# WHAT THE TASK ASKS
You are asked to filter the data below and copy every line holding "activate".

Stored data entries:

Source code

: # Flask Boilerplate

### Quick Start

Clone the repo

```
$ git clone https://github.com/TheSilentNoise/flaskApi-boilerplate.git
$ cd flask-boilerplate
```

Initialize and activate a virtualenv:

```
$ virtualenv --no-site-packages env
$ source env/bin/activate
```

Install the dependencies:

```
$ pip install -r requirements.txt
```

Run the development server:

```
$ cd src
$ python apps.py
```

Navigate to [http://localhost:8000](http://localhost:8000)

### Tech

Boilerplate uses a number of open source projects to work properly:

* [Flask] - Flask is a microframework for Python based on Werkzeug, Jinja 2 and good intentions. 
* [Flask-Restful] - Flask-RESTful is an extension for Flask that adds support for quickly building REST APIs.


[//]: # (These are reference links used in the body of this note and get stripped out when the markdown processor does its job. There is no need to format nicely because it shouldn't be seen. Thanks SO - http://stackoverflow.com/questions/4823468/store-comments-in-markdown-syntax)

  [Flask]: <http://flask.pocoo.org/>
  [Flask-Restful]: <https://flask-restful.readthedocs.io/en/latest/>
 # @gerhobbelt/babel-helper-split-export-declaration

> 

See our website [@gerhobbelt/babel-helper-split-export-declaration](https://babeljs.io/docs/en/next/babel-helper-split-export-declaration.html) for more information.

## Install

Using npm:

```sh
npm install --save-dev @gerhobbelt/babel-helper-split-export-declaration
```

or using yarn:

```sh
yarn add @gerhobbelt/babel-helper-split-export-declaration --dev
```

# EXERCISE ANSWER
Initialize and activate a virtualenv:
$ source env/bin/activate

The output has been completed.